1924

Dora73
Es war ein sonniger Herbsttag Ende September, zwischen den beiden Lockdowns. Ich setzte mich am Vormittag in den Schanigarten der Bäckerei, die auch ein Kaffeehaus betreibt. Ich genoss meinen Kaffee in der Wärme der letzten Sonnenstrahlen. Ein älterer Herr mit Stock näherte sich der Bäckerei. Da sich mein Tisch neben der Eingangstür befand und ich den Mann mit Stock kommen sah, fragte ich ihn ob ich ihm die Tür aufhalten sollte. Er sagte “nein, nein danke - geht schon” und lehnte sich, mit strahlenden Augen und einem schelmischen Lächeln, auf den freien Stuhl an meinem Tisch. “96” sagte er zu mir gebeugt. Ich konnte es zwar akustisch verstehen, jedoch “die Zeichen nicht deuten”. Ich sah in fragend an und gab zurück “was 96?" Schmunzelnd sagte er “96 Jahre bin ich”. Ich war verblüfft - was wirklich nicht oft vorkommt und gab zurück “wow, gratuliere, Sie haben sich aber gut gehalten”. Nicht ganz ohne Stolz gab er lachend zurück “ich weiß, ich werde oft viel jünger geschätzt”. Dann kam das Wesentliche an dieser Begegnung für mich. Er begann zu erzählen, dass er als 15jähriger eingezogen wurde. In den Krieg nach Frankreich musste und wie er Angst um sein Leben hatte. Es war bedrückend zu hören, was dieser Mensch in so jungen Jahren erleben musste. Das Gespräch dauerte nur paar Minuten und war im wahrsten Sinne nur zwischen Tür und Angel, da er ja in die Bäckerei wollte. Ich habe in sehr kurzer Zeit nur einen Bruchteil von dem erfahren, was in seinem 96jährigen Leben tatsächlich alles passiert ist. Trotzdem oder gerade deswegen berührte mich seine Geschichte und die Persönlichkeit des Mannes sehr. Es war das Funkeln in seinen Augen und seine positive Ausstrahlung, die er sich trotz aller Krisen und traumatischer Erlebnisse bewahren konnte, die mich faszinierten.

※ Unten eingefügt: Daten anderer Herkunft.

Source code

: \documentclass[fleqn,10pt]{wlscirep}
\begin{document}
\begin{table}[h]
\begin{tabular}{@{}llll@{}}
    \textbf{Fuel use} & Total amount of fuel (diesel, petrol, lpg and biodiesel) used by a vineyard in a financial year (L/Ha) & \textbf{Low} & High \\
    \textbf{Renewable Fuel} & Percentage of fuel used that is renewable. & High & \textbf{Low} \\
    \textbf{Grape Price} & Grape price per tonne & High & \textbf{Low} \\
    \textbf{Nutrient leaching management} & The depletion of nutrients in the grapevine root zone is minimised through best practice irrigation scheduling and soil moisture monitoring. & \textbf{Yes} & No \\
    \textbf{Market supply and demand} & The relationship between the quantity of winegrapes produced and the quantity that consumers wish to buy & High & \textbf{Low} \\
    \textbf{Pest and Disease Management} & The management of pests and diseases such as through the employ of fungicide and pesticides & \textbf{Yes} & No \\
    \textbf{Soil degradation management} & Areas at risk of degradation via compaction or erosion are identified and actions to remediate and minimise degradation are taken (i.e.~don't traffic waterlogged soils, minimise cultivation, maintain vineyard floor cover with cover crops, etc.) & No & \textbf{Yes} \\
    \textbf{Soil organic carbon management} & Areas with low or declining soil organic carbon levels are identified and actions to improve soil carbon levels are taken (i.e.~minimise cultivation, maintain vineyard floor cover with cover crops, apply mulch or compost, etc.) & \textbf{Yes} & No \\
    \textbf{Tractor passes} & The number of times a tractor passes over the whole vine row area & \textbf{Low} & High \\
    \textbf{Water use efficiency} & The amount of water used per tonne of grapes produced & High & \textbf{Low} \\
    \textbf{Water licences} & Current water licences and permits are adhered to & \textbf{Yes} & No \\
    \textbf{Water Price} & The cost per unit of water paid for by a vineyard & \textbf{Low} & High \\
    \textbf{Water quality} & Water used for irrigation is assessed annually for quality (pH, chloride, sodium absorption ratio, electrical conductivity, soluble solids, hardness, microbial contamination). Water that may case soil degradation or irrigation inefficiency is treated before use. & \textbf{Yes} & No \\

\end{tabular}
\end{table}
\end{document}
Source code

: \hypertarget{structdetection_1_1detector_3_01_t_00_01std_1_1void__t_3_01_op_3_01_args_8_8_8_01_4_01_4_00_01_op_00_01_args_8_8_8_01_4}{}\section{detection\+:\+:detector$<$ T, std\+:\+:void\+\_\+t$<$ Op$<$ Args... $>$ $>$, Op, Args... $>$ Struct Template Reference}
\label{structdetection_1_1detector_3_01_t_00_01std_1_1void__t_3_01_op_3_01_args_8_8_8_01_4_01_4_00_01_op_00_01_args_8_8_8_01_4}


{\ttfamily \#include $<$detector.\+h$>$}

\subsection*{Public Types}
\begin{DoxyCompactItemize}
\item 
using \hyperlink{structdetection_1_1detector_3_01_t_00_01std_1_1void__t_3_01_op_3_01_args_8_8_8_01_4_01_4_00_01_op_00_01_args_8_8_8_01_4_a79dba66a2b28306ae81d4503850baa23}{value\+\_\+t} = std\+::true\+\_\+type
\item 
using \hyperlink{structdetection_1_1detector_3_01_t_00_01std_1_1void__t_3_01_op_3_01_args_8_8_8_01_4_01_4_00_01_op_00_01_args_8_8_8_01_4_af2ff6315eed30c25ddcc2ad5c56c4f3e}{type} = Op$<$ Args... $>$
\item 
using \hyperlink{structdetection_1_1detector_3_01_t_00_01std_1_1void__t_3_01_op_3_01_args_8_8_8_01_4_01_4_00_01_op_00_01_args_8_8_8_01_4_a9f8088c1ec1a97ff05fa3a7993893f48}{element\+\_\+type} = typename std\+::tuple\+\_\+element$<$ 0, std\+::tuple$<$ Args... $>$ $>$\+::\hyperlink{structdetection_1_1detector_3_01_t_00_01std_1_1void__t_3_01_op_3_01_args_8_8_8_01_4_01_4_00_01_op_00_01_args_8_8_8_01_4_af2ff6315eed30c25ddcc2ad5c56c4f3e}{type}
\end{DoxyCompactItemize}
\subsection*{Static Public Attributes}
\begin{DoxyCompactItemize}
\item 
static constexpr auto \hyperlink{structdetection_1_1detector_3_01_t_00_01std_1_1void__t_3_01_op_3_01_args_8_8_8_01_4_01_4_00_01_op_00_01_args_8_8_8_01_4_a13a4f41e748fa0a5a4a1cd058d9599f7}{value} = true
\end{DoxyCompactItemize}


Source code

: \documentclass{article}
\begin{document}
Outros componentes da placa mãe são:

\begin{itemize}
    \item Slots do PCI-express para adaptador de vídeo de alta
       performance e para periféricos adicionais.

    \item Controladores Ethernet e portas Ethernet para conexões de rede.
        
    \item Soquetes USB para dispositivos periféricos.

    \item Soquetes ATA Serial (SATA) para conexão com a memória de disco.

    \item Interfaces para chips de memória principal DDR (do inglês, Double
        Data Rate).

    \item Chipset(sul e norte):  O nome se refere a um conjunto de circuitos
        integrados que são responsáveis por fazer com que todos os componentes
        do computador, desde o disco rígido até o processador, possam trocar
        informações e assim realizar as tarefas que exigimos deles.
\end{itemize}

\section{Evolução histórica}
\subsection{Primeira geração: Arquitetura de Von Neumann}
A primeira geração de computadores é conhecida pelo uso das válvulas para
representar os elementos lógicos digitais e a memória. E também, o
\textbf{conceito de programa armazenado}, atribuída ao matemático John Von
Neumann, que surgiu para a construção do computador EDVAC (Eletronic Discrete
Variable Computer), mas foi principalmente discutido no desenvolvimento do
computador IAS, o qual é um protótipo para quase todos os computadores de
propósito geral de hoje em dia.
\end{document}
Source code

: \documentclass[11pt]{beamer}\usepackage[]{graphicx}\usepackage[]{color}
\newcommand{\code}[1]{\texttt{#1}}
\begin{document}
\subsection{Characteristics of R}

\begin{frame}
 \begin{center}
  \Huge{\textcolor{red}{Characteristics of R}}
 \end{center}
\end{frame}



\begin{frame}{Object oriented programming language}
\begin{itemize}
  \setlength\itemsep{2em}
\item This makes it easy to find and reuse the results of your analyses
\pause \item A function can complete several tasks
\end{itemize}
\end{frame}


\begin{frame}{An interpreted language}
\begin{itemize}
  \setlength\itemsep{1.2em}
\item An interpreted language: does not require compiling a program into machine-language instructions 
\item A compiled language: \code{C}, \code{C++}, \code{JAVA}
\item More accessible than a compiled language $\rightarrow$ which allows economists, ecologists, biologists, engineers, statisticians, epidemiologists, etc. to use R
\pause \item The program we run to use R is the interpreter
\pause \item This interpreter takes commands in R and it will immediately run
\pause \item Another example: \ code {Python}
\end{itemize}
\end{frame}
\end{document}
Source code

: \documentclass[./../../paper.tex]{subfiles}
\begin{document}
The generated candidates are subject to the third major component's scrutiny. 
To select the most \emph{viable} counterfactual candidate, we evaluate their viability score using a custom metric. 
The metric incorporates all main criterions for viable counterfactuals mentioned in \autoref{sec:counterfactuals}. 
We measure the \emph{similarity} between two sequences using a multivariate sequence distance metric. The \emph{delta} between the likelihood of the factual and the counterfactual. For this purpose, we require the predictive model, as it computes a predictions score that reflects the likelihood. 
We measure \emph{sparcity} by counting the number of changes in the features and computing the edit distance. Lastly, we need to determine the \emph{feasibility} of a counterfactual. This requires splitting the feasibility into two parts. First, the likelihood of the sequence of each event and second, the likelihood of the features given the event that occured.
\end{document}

Speziell, in Zeiten des allgemeinen Corona Frustes war diese Begegnung Balsam für die Seele und wirkte in mir lange nach. Ich wünsche ihm, dass er noch viele Jahre vor sich hat und seinen Esprit weiter versprühen kann und uns, dass wir uns darauf besinnen, was wirklich zählt im Leben. Diese kleine Alltagsbegegnung ist für mich ein Teil davon.